To further investigate the role of Egr-1 and Sp1 in NGF-mediated PNMT promoter-driven gene expression, the effects of mutation of the -165-bp Egr-1 (pGL3RP893mutEgr-1), the -168-bp Sp1 (pGL3RP893mutSp1A), the -48-bp Sp1 (pGL3RP893mutSp1B), or both Sp1 sites (pGL3RP893mut-Sp1A/B) on NGF-elicited responses were assessed in transient transfection assays. As with the deletion mutants, luciferase activity was expressed relative to respective unstimulated controls to ensure correction for any differences in basal luciferase activity due to the mutations. Mutation of the -165-bp Egr-1 site attenuated NGF stimulation of the PNMT promoter 38% (Fig. 7A), whereas mutation of the upstream -168-bp Sp1 site decreased PNMT promoter activation 24%. However, when the proximal -48 bp Sp1 site or both Sp1 sites were mutated, NGF induction of the PNMT promoter was eliminated (Fig. 7B).

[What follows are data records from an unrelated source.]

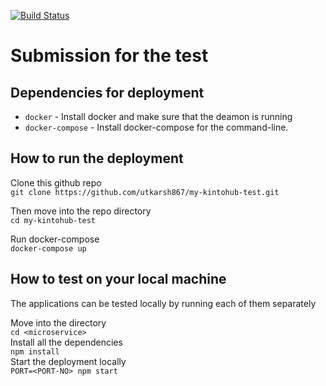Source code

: [![Build Status](https://travis-ci.org/utkarsh867/my-kintohub-test.svg?branch=master)](https://travis-ci.org/utkarsh867/my-kintohub-test)
# Submission for the test

## Dependencies for deployment
* `docker` - Install docker and make sure that the deamon is running
* `docker-compose` - Install docker-compose for the command-line.

## How to run the deployment

Clone this github repo   
`git clone https://github.com/utkarsh867/my-kintohub-test.git`   

Then move into the repo directory   
`cd my-kintohub-test`   

Run docker-compose   
`docker-compose up`

## How to test on your local machine

The applications can be tested locally by running each of them separately   

Move into the directory   
`cd <microservice>`   
Install all the dependencies   
`npm install`   
Start the deployment locally   
`PORT=<PORT-NO> npm start`   
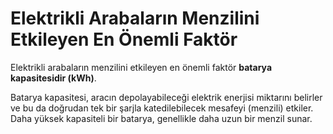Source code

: # Elektrikli Arabaların Menzilini Etkileyen En Önemli Faktör

Elektrikli arabaların menzilini etkileyen en önemli faktör **batarya kapasitesidir (kWh)**.

Batarya kapasitesi, aracın depolayabileceği elektrik enerjisi miktarını belirler ve bu da doğrudan tek bir şarjla katedilebilecek mesafeyi (menzili) etkiler. Daha yüksek kapasiteli bir batarya, genellikle daha uzun bir menzil sunar.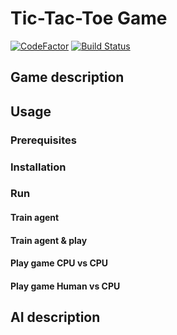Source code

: # Tic-Tac-Toe Game

[![CodeFactor](https://www.codefactor.io/repository/github/sbugallo/tictactoe-mdp/badge)](https://www.codefactor.io/repository/github/sbugallo/tictactoe-mdp)
[![Build Status](https://travis-ci.com/sbugallo/TicTacToe-MDP.svg?branch=dev)](https://travis-ci.com/sbugallo/TicTacToe-MDP)

## Game description

## Usage

### Prerequisites

### Installation

### Run

#### Train agent

#### Train agent & play

#### Play game CPU vs CPU

#### Play game Human vs CPU

## AI description


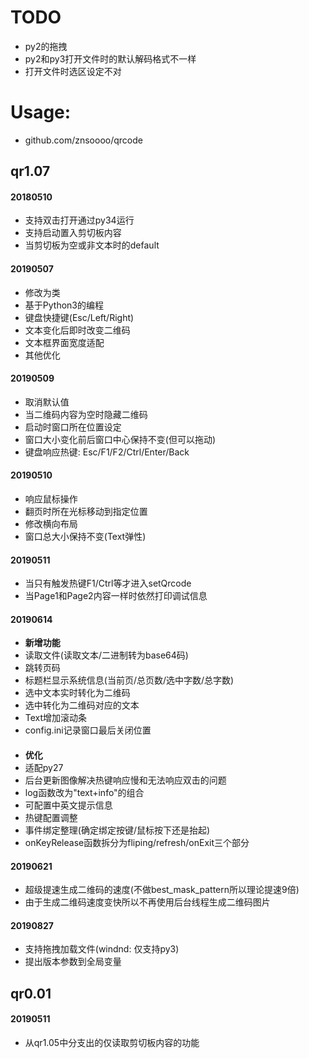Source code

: # TODO
- py2的拖拽
- py2和py3打开文件时的默认解码格式不一样
- 打开文件时选区设定不对


# Usage:
- github.com/znsoooo/qrcode


## qr1.07

#### 20180510
- 支持双击打开通过py34运行
- 支持启动置入剪切板内容
- 当剪切板为空或非文本时的default

#### 20190507
- 修改为类
- 基于Python3的编程
- 键盘快捷键(Esc/Left/Right)
- 文本变化后即时改变二维码
- 文本框界面宽度适配
- 其他优化
 
#### 20190509
- 取消默认值
- 当二维码内容为空时隐藏二维码
- 启动时窗口所在位置设定
- 窗口大小变化前后窗口中心保持不变(但可以拖动)
- 键盘响应热键: Esc/F1/F2/Ctrl/Enter/Back

#### 20190510
- 响应鼠标操作
- 翻页时所在光标移动到指定位置
- 修改横向布局
- 窗口总大小保持不变(Text弹性)

#### 20190511
- 当只有触发热键F1/Ctrl等才进入setQrcode
- 当Page1和Page2内容一样时依然打印调试信息

#### 20190614

- __新增功能__
- 读取文件(读取文本/二进制转为base64码)
- 跳转页码
- 标题栏显示系统信息(当前页/总页数/选中字数/总字数)
- 选中文本实时转化为二维码
- 选中转化为二维码对应的文本
- Text增加滚动条
- config.ini记录窗口最后关闭位置
#### 
- __优化__
- 适配py27
- 后台更新图像解决热键响应慢和无法响应双击的问题
- log函数改为"text+info"的组合
- 可配置中英文提示信息
- 热键配置调整
- 事件绑定整理(确定绑定按键/鼠标按下还是抬起)
- onKeyRelease函数拆分为fliping/refresh/onExit三个部分

#### 20190621
- 超级提速生成二维码的速度(不做best_mask_pattern所以理论提速9倍)
- 由于生成二维码速度变快所以不再使用后台线程生成二维码图片

#### 20190827
- 支持拖拽加载文件(windnd: 仅支持py3)
- 提出版本参数到全局变量


## qr0.01

#### 20190511
- 从qr1.05中分支出的仅读取剪切板内容的功能
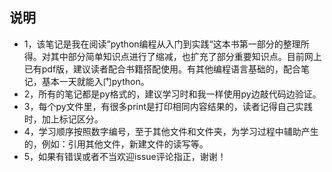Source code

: ## 说明

- 1，该笔记是我在阅读”python编程从入门到实践“这本书第一部分的整理所得。对其中部分简单知识点进行了缩减，也扩充了部分重要知识点。目前网上已有pdf版，建议读者配合书籍搭配使用。有其他编程语言基础的，配合笔记，基本一天就能入门python。
- 2，所有的笔记都是py格式的，建议学习时和我一样使用py边敲代码边验证。
- 3，每个py文件里，有很多print是打印相同内容结果的，读者记得自己实践时，加上标记区分。
- 4，学习顺序按照数字编号，至于其他文件和文件夹，为学习过程中辅助产生的，例如：引用其他文件，新建文件的读写等。
- 5，如果有错误或者不当欢迎issue评论指正，谢谢！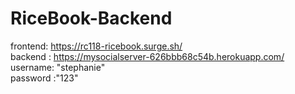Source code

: # RiceBook-Backend

frontend: https://rc118-ricebook.surge.sh/ <br>
backend : https://mysocialserver-626bbb68c54b.herokuapp.com/<br>
username: "stephanie"<br>
password :"123"<br>
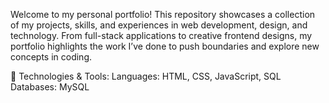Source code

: Welcome to my personal portfolio! This repository showcases a collection of my projects, skills, and experiences in web development, design, and technology. From full-stack applications to creative frontend designs, my portfolio highlights the work I’ve done to push boundaries and explore new concepts in coding.

🔧 Technologies & Tools:
Languages: HTML, CSS, JavaScript, SQL
Databases: MySQL
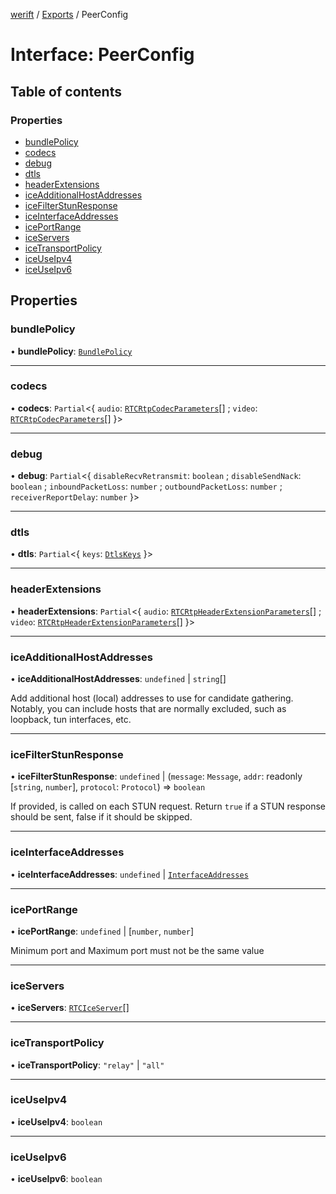 [werift](../README.md) / [Exports](../modules.md) / PeerConfig

# Interface: PeerConfig

## Table of contents

### Properties

- [bundlePolicy](PeerConfig.md#bundlepolicy)
- [codecs](PeerConfig.md#codecs)
- [debug](PeerConfig.md#debug)
- [dtls](PeerConfig.md#dtls)
- [headerExtensions](PeerConfig.md#headerextensions)
- [iceAdditionalHostAddresses](PeerConfig.md#iceadditionalhostaddresses)
- [iceFilterStunResponse](PeerConfig.md#icefilterstunresponse)
- [iceInterfaceAddresses](PeerConfig.md#iceinterfaceaddresses)
- [icePortRange](PeerConfig.md#iceportrange)
- [iceServers](PeerConfig.md#iceservers)
- [iceTransportPolicy](PeerConfig.md#icetransportpolicy)
- [iceUseIpv4](PeerConfig.md#iceuseipv4)
- [iceUseIpv6](PeerConfig.md#iceuseipv6)

## Properties

### bundlePolicy

• **bundlePolicy**: [`BundlePolicy`](../modules.md#bundlepolicy)

___

### codecs

• **codecs**: `Partial`<{ `audio`: [`RTCRtpCodecParameters`](../classes/RTCRtpCodecParameters.md)[] ; `video`: [`RTCRtpCodecParameters`](../classes/RTCRtpCodecParameters.md)[]  }\>

___

### debug

• **debug**: `Partial`<{ `disableRecvRetransmit`: `boolean` ; `disableSendNack`: `boolean` ; `inboundPacketLoss`: `number` ; `outboundPacketLoss`: `number` ; `receiverReportDelay`: `number`  }\>

___

### dtls

• **dtls**: `Partial`<{ `keys`: [`DtlsKeys`](../modules.md#dtlskeys)  }\>

___

### headerExtensions

• **headerExtensions**: `Partial`<{ `audio`: [`RTCRtpHeaderExtensionParameters`](../classes/RTCRtpHeaderExtensionParameters.md)[] ; `video`: [`RTCRtpHeaderExtensionParameters`](../classes/RTCRtpHeaderExtensionParameters.md)[]  }\>

___

### iceAdditionalHostAddresses

• **iceAdditionalHostAddresses**: `undefined` \| `string`[]

Add additional host (local) addresses to use for candidate gathering.
Notably, you can include hosts that are normally excluded, such as loopback, tun interfaces, etc.

___

### iceFilterStunResponse

• **iceFilterStunResponse**: `undefined` \| (`message`: `Message`, `addr`: readonly [`string`, `number`], `protocol`: `Protocol`) => `boolean`

If provided, is called on each STUN request.
Return `true` if a STUN response should be sent, false if it should be skipped.

___

### iceInterfaceAddresses

• **iceInterfaceAddresses**: `undefined` \| [`InterfaceAddresses`](../modules.md#interfaceaddresses)

___

### icePortRange

• **icePortRange**: `undefined` \| [`number`, `number`]

Minimum port and Maximum port must not be the same value

___

### iceServers

• **iceServers**: [`RTCIceServer`](../modules.md#rtciceserver)[]

___

### iceTransportPolicy

• **iceTransportPolicy**: ``"relay"`` \| ``"all"``

___

### iceUseIpv4

• **iceUseIpv4**: `boolean`

___

### iceUseIpv6

• **iceUseIpv6**: `boolean`
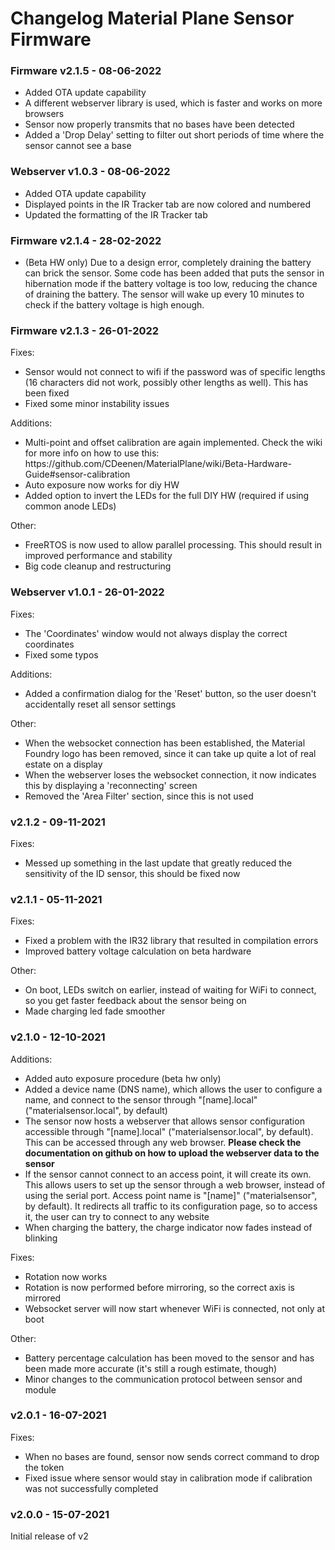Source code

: # Changelog Material Plane Sensor Firmware

### Firmware v2.1.5 - 08-06-2022
<ul>
    <li>Added OTA update capability</li>
    <li>A different webserver library is used, which is faster and works on more browsers</li>
    <li>Sensor now properly transmits that no bases have been detected</li>
    <li>Added a 'Drop Delay' setting to filter out short periods of time where the sensor cannot see a base</li>
</ul>

### Webserver v1.0.3 - 08-06-2022
<ul>
    <li>Added OTA update capability</li>
    <li>Displayed points in the IR Tracker tab are now colored and numbered</li>
    <li>Updated the formatting of the IR Tracker tab</li>
</ul>

### Firmware v2.1.4 - 28-02-2022
<ul>
    <li>(Beta HW only) Due to a design error, completely draining the battery can brick the sensor. Some code has been added that puts the sensor in hibernation mode if the battery voltage is too low, reducing the chance of draining the battery. The sensor will wake up every 10 minutes to check if the battery voltage is high enough.</li>
</ul>

### Firmware v2.1.3 - 26-01-2022
Fixes:
<ul>
    <li>Sensor would not connect to wifi if the password was of specific lengths (16 characters did not work, possibly other lengths as well). This has been fixed</li>
    <li>Fixed some minor instability issues</li>
</ul>

Additions:
<ul>
    <li>Multi-point and offset calibration are again implemented. Check the wiki for more info on how to use this: https://github.com/CDeenen/MaterialPlane/wiki/Beta-Hardware-Guide#sensor-calibration</li>
    <li>Auto exposure now works for diy HW</li>
    <li>Added option to invert the LEDs for the full DIY HW (required if using common anode LEDs)</li>
</ul>

Other:
<ul>
    <li>FreeRTOS is now used to allow parallel processing. This should result in improved performance and stability</li>
    <li>Big code cleanup and restructuring</li>
</ul>

### Webserver v1.0.1 - 26-01-2022
Fixes:
<ul>
    <li>The 'Coordinates' window would not always display the correct coordinates</li>
    <li>Fixed some typos</li>
</ul>

Additions:
<ul>
    <li>Added a confirmation dialog for the 'Reset' button, so the user doesn't accidentally reset all sensor settings</li>
</ul>

Other:
<ul>
    <li>When the websocket connection has been established, the Material Foundry logo has been removed, since it can take up quite a lot of real estate on a display</li>
    <li>When the webserver loses the websocket connection, it now indicates this by displaying a 'reconnecting' screen</li>
    <li>Removed the 'Area Filter' section, since this is not used</li>
</ul>

### v2.1.2 - 09-11-2021
Fixes:
<ul>
    <li>Messed up something in the last update that greatly reduced the sensitivity of the ID sensor, this should be fixed now</li>
</ul>

### v2.1.1 - 05-11-2021
Fixes:
<ul>
    <li>Fixed a problem with the IR32 library that resulted in compilation errors</li>
    <li>Improved battery voltage calculation on beta hardware</li>
</ul>

Other:
<ul>
    <li>On boot, LEDs switch on earlier, instead of waiting for WiFi to connect, so you get faster feedback about the sensor being on</li>
    <li>Made charging led fade smoother</li>
</ul>

### v2.1.0 - 12-10-2021
Additions:
<ul>
    <li>Added auto exposure procedure (beta hw only)</li>
    <li>Added a device name (DNS name), which allows the user to configure a name, and connect to the sensor through "[name].local" ("materialsensor.local", by default)</li>
    <li>The sensor now hosts a webserver that allows sensor configuration accessible through "[name].local" ("materialsensor.local", by default). This can be accessed through any web browser. <b>Please check the documentation on github on how to upload the webserver data to the sensor</b></li>
    <li>If the sensor cannot connect to an access point, it will create its own. This allows users to set up the sensor through a web browser, instead of using the serial port. Access point name is "[name]" ("materialsensor", by default). It redirects all traffic to its configuration page, so to access it, the user can try to connect to any website</li>
    <li>When charging the battery, the charge indicator now fades instead of blinking</li>
</ul>

Fixes:
<ul>
    <li>Rotation now works</li>
    <li>Rotation is now performed before mirroring, so the correct axis is mirrored</li>
    <li>Websocket server will now start whenever WiFi is connected, not only at boot</li>
</ul>

Other:
<ul>
    <li>Battery percentage calculation has been moved to the sensor and has been made more accurate (it's still a rough estimate, though)</li>
    <li>Minor changes to the communication protocol between sensor and module</li>
</ul>

### v2.0.1 - 16-07-2021
Fixes:
<ul>
    <li>When no bases are found, sensor now sends correct command to drop the token</li>
    <li>Fixed issue where sensor would stay in calibration mode if calibration was not successfully completed</li>
</ul>

### v2.0.0 - 15-07-2021
Initial release of v2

Fig. 7. Role of Egr-1 and Sp1 in NGF activation of the PNMT promoter. A, PC-12 cells were transfected with the wild-type construct pGL3RP893 or a construct containing a mutated -165 bp Egr-1 binding element, pGL3RP893mutEgr-1. After transfection, cells were treated with 50 ng/ml NGF for 24 h. Luciferase activity was determined and expressed relative to untreated control values set to unity. Data are presented as the mean ± S.E.M. (n = 6; significantly different from respective control: ***, p 0.001; significantly different within NGF treatment group: ++, p 0.01). Experiments were replicated at least three times. B, PC-12 cells were transfected with the wild-type construct pGL3RP893 or constructs containing mutations in the -168-bp (pGL3RP893mutSp1A), -48-bp (pGL3RP893mutSp1B), or both (pGL3RP893mutSp1A/B) Sp1 binding sites and treated with 50 ng/ml NGF for 24 h. Luciferase activity was determined and expressed relative to untreated control values set to unity. Data are expressed as the mean ± S.E.M. (n = 6; significantly different from respective control: *, p 0.05; ***, p 0.001; significantly different from pGL3RP893mutSp1A: a, p 0.001; significantly different from pGL3RP893mutSp1B: b, p 0.001.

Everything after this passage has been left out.